How the Soft White Underbelly is Creating Empathy for Those Suffering Homelessness

In the past, homelessness was looked at as a personal failing, something that only happens to the weak; or it was seen as something that only happens to lazy people. However, in recent years, with the rise of social media and the effort to humanize those dealing with homelessness, many have begun to see the nuances and layers that encompass the struggle of homelessness.  

In part, thanks to the visibility offered by social media, many people have been able to shine a new light on the struggle of homelessness. 

One such individual is Mark Laita, a photographer from Los Angeles. Laita started his YouTube channel, Soft White Underbelly, two years ago and is a career photographer who made his name in advertising. However, he realized that he wanted to change his legacy. So, Laita filmed a video explaining his channel’s purpose and that “these videos are meant to create awareness for things that are broken in our country.” 

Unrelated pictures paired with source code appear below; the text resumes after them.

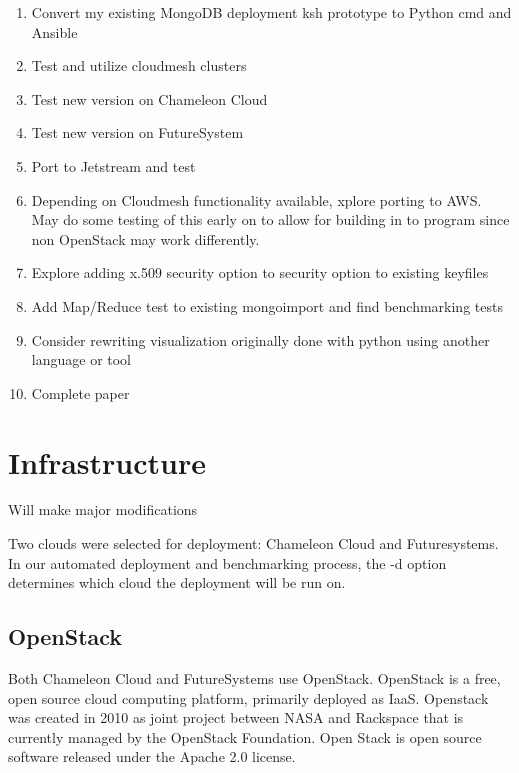 \documentclass[9pt,twocolumn,twoside]{styles/osajnl}
\begin{document}
\vspace{-\topsep}
\begin{enumerate}
\item Convert my existing MongoDB deployment ksh prototype to Python cmd and Ansible
\item Test and utilize cloudmesh clusters
\item Test new version on Chameleon Cloud
\item Test new version on FutureSystem
\item Port to Jetstream and test
\item Depending on Cloudmesh functionality available, xplore porting to AWS.  May do some testing of this early on to allow for building in to program since non OpenStack may work differently.
\item Explore adding x.509 security option to security option to existing keyfiles
\item Add Map/Reduce test to existing mongoimport and find benchmarking tests
\item Consider rewriting visualization originally done with python using another language or tool
\item Complete paper

\end{enumerate}
\vspace{-\topsep}



\section{Infrastructure}

Will make major modifications

Two clouds were selected for deployment: Chameleon Cloud and Futuresystems.  In our automated deployment and benchmarking process, the -d option determines which cloud the deployment will be run on.

\subsection{OpenStack}

Both Chameleon Cloud and FutureSystems use OpenStack.  OpenStack is a free, open source cloud computing platform, primarily deployed as IaaS.  \cite{www-wikiOpenStack}  Openstack was created in 2010 as joint project between NASA and Rackspace that is currently managed by the OpenStack Foundation.  \cite{www-wikiOpenStack} Open Stack is open source software released under the Apache 2.0 license.  \cite{www-openStackFAQ}
\end{document}
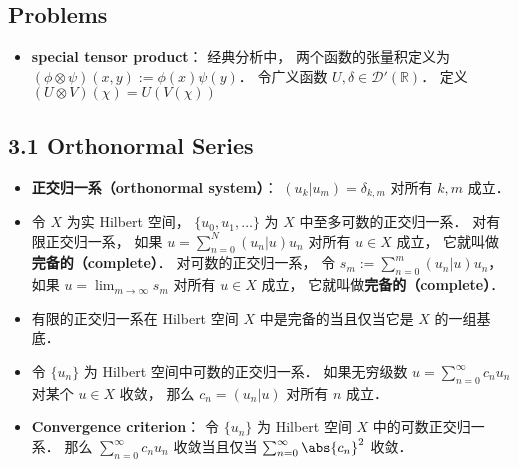 \subsection{Problems}
\begin{itemize}
\item \textbf{special tensor product}： 经典分析中， 两个函数的张量积定义为 $(\phi\otimes\psi)(x,y) := \phi(x)\psi(y)$． 令广义函数 $U, \delta \in \mathcal D'(\mathbb R)$． 定义 $(U\otimes V)(\chi) = U(V(\chi))$
\end{itemize}

\subsection{3.1 Orthonormal Series}
\begin{itemize}
\item \textbf{正交归一系（orthonormal system）}： $(u_k|u_m) = \delta_{k,m}$ 对所有 $k, m$ 成立．

\item 令 $X$ 为实 Hilbert 空间， $\{u_0, u_1,\dots\}$ 为 $X$ 中至多可数的正交归一系． 对有限正交归一系， 如果 $u = \sum_{n=0}^N(u_n|u)u_n$ 对所有 $u\in X$ 成立， 它就叫做\textbf{完备的（complete）}． 对可数的正交归一系， 令 $s_m := \sum_{n=0}^m(u_n|u)u_n$， 如果 $u = \lim_{m\to\infty} s_m$ 对所有 $u\in X$ 成立， 它就叫做\textbf{完备的（complete）}．

\item 有限的正交归一系在 Hilbert 空间 $X$ 中是完备的当且仅当它是 $X$ 的一组基底．

\item 令 $\{u_n\}$ 为 Hilbert 空间中可数的正交归一系． 如果无穷级数 $u = \sum_{n=0}^\infty c_n u_n$ 对某个 $u\in X$ 收敛， 那么 $c_n = (u_n|u)$ 对所有 $n$ 成立．

\item \textbf{Convergence criterion}： 令 $\{u_n\}$ 为 Hilbert 空间 $X$ 中的可数正交归一系． 那么 $\sum_{n=0}^\infty c_nu_n$ 收敛当且仅当 $\sum_{n=0}^\infty \abs{c_n}^2$ 收敛．
\end{itemize}

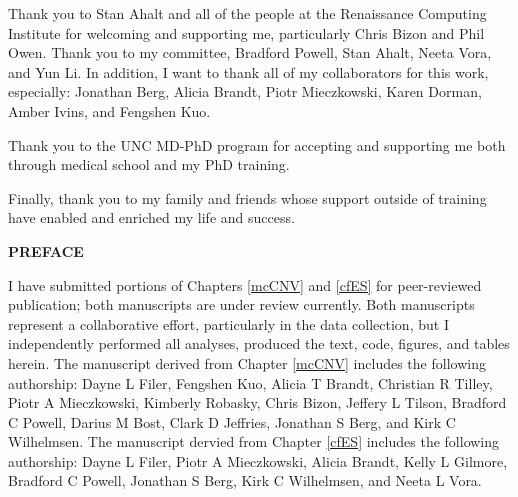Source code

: \documentclass[11pt,letterpaper,oneside]{book}
\newcommand{\mytwoin}[1]{
\vspace*{0.6875in}
\begin{center}
\bfseries\MakeUppercase{#1}
\end{center}
}
\begin{document}
  Thank you to Stan Ahalt and all of the people at the Renaissance Computing Institute for welcoming and supporting me, particularly Chris Bizon and Phil Owen.
  Thank you to my committee, Bradford Powell, Stan Ahalt, Neeta Vora, and Yun Li.
  In addition, I want to thank all of my collaborators for this work, especially: Jonathan Berg, Alicia Brandt, Piotr Mieczkowski, Karen Dorman, Amber Ivins, and Fengshen Kuo.

  Thank you to the UNC MD-PhD program for accepting and supporting me both through medical school and my PhD training.

  Finally, thank you to my family and friends whose support outside of training have enabled and enriched my life and success.

  \clearpage
  \mytwoin{Preface}
  
  I have submitted portions of Chapters \ref{mcCNV} and \ref{cfES} for peer-reviewed publication; both manuscripts are under review currently.
  Both manuscripts represent a collaborative effort, particularly in the data collection, but I independently performed all analyses, produced the text, code, figures, and tables herein.
  The manuscript derived from Chapter \ref{mcCNV} includes the following authorship: Dayne L Filer, Fengshen Kuo, Alicia T Brandt, Christian R Tilley, Piotr A Mieczkowski, Kimberly Robasky, Chris Bizon, Jeffery L Tilson, Bradford C Powell, Darius M Bost, Clark D Jeffries, Jonathan S Berg, and Kirk C Wilhelmsen.
  The manuscript dervied from Chapter \ref{cfES} includes the following authorship: Dayne L Filer, Piotr A Mieczkowski, Alicia Brandt, Kelly L Gilmore, Bradford C Powell, Jonathan S Berg, Kirk C Wilhelmsen, and Neeta L Vora.

\clearpage

\tableofcontents


\newpage
{}
{}
\listoffigures

\newpage
{}
{}
\listoftables
\end{document}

Laita finds those he usually interviews around Los Angeles’ Skid Row, a well-known homeless encampment. He often asks the selected individuals to tell their life stories: “How was your childhood? Where are your parents today? Do you have anyone to help you? What is it like day to day? What is your biggest fear? Where do you see yourself in the future?” All to better understand the nuances of homelessness.

Today we have become adept at turning a blind eye, especially when it comes to things that are hard to look at or deal with, such as homelessness. The US Department of Housing and Urban Development, California has seen a 7% increase in those suffering from homelessness in 2020-2021. Major California cities such as San Francisco and Los Angeles are at the forefront of the fight against homelessness. 

Channels such as Laita’s Soft White Underbelly allow people to confront uncomfortable subjects such as homelessness from a safe distance in digestible pixels. Giving those suffering from homelessness space to tell their stories and explain how and why they suffer from homelessness allows compassion to grow.   

Often people walk by individuals suffering from homelessness and think, “just get a job,” “get off the drugs,” “stop being lazy,” or “they threw their life away.” There is a disconnect and a lack of compassion because the individual’s humanity and identity are gone, and they become another “homeless.” Through channels such as Laita’s, understanding is fostered that those suffering from homelessness often have been given up on, forgotten, ignored, and never given a chance. 

There are many misconceptions and preconceived notions about homelessness that plague society. Ultimately making it harder to solve the problem that society has created. Society has deemed homelessness an individual issue when it is our issue as a society. 

Laita named his channel after the idea that those left behind, forgotten, and ignored become our soft white underbelly, the place of vulnerability. If, as a society, we choose to do nothing, eventually, the problems will worsen with no return. Laita’s channel points out the issue of homelessness. He creates a space where the stories of those who suffer homelessness can share their experience and how they found themselves where they are today. These stories point out the pitfalls in our society and our government’s systems. It highlights the cracks in the foundation that many people fall through. 

Today it has become part of society to look away when you see someone on the street asking for money because it is uncomfortable or easy to do. However, Laita’s channels bred compassion and empathy. It gives humanity to those who struggle with homelessness rather than just the label of homelessness. 


An issue arises when channels become for profit and the individuals interviewed become a paycheck rather than the reasoning behind the interviews. The profits Laita makes from his channel either go back into the channel or into helping those Laita.     

When everyone is looking to stand out and make a name for themselves, it becomes easy to walk all over people in the process, for example, in the early 2000s with the creation of BumFights. Many people believed this was their claim to fame and began to pay people struggling with homelessness to fight each other for sick entertainment. 

There is a thin line between being a helpful force highlighting the multiple layers of homelessness and being exploitative. 

Mark Laita has opened a door that was previously firmly shut. By opening this door, he has allowed people to learn about homelessness and foster a sense of empathy. It is easy to walk past someone struggling with homelessness, especially when you grow up watching people around you ignore them.

Laita has given a space for those who are often silenced or without a platform to share their stories. This space has allowed people to grow a sense of empathy and understanding towards those suffering from homelessness rather than just looking away.

While Laita is a prime example of a channel dedicated to the fight for humanity, that does not mean there are not people out there going to exploit and use those less fortunate.